* ASSIGNMENT *
How many of the lines below contain "Processing"? Answer with that number alone.

* PROVIDED RECORDS *

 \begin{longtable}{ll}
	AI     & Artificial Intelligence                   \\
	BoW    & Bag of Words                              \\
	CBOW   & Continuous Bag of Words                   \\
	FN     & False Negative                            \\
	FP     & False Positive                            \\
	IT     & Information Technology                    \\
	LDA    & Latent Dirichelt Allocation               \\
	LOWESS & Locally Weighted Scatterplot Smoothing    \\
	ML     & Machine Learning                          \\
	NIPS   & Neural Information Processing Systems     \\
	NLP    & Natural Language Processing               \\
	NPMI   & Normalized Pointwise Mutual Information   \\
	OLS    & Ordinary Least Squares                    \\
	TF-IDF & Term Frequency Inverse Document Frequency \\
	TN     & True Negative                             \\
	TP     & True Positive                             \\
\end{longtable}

...

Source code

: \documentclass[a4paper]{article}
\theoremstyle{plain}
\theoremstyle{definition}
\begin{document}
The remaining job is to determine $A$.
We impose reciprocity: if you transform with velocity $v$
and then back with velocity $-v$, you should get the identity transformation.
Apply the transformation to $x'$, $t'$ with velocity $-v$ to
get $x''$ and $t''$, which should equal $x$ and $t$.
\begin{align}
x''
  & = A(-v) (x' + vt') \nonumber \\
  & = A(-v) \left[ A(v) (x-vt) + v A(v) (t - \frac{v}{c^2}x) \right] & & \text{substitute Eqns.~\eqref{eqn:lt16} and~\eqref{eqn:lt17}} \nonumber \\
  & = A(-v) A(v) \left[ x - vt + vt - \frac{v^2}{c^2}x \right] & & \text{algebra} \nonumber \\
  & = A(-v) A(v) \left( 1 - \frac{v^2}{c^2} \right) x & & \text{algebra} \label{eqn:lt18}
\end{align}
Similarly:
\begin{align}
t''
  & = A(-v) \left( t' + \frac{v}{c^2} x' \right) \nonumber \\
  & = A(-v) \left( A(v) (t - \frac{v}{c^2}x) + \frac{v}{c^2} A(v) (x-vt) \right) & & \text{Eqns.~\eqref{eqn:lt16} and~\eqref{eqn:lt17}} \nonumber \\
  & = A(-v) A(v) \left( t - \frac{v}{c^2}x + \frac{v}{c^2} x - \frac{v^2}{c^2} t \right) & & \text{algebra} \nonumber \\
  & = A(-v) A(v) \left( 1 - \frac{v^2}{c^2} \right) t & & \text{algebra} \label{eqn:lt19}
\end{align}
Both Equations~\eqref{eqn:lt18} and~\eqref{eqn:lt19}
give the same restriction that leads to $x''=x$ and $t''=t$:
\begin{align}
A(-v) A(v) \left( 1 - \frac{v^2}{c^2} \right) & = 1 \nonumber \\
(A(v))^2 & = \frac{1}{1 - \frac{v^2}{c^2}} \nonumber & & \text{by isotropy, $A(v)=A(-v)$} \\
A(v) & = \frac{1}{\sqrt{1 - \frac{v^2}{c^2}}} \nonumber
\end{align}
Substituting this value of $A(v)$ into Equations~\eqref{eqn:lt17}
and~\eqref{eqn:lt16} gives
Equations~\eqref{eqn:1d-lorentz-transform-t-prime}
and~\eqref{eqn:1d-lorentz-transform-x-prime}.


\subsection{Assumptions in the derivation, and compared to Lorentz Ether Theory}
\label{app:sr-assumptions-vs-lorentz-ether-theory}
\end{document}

* RESULT BELOW *
2